Work out how many lines of the material contain the string "delete"; the answer is that number only.
::: LISTED ENTRIES
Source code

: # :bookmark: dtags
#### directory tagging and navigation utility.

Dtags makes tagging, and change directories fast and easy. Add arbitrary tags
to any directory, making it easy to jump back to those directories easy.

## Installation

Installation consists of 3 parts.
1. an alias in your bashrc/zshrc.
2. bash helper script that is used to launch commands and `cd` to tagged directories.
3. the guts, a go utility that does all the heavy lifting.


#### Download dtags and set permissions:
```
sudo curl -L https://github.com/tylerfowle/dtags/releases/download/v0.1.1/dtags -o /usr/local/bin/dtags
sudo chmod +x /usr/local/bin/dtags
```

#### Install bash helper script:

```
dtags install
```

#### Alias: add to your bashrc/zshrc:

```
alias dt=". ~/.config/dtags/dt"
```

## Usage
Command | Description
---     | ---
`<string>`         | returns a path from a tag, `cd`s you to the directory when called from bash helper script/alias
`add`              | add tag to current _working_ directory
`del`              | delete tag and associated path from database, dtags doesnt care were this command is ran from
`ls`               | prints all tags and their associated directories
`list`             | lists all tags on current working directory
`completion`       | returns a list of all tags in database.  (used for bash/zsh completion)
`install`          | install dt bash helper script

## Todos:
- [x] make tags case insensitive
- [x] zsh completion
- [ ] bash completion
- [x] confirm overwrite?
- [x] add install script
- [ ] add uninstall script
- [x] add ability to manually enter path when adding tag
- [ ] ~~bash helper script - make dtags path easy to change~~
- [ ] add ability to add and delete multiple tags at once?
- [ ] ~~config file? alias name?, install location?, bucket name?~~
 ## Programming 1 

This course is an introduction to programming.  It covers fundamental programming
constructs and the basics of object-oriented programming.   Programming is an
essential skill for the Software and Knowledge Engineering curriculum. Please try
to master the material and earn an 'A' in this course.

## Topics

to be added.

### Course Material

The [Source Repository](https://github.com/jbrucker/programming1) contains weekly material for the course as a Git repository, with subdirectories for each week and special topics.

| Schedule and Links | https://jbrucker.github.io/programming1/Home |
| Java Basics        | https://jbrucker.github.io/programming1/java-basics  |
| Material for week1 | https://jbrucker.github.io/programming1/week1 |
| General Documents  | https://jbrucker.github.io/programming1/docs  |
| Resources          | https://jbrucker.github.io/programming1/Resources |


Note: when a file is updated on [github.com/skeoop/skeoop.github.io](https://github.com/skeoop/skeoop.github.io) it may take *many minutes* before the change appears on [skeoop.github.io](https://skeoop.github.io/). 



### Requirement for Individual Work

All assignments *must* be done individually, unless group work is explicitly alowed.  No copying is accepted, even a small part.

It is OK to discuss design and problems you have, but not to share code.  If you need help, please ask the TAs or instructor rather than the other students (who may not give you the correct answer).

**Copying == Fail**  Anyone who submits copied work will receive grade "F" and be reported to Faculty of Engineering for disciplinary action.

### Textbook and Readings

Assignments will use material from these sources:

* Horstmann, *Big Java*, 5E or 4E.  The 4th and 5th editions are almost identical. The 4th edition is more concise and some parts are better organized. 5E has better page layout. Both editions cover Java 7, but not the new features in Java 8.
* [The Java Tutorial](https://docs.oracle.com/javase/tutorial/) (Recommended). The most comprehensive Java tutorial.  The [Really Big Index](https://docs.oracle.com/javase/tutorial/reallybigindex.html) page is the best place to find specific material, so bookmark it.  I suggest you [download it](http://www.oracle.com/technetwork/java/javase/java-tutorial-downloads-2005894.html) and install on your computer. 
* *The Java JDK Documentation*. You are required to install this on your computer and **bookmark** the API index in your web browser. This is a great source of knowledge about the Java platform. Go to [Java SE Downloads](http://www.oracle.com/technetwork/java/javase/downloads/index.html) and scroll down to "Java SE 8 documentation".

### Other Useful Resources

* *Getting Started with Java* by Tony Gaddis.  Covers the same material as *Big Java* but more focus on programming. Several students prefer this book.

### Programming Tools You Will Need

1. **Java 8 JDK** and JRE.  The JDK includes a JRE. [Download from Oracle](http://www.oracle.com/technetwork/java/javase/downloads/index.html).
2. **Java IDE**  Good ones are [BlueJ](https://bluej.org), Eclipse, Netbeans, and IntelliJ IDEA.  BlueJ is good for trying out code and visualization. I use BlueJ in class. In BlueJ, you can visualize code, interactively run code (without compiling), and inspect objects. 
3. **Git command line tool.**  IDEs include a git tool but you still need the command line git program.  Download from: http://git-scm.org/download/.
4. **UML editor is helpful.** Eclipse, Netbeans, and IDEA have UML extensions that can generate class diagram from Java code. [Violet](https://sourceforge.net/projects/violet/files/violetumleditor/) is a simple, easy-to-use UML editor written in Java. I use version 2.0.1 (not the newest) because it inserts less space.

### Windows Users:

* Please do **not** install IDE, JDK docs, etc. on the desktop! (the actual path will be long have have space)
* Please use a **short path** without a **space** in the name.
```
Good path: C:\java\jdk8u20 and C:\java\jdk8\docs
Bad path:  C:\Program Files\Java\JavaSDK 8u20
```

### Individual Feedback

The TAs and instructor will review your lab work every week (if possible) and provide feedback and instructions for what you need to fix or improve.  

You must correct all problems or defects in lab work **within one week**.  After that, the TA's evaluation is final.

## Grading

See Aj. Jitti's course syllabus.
::::::
> [ANSWER TO THIS TASK]
2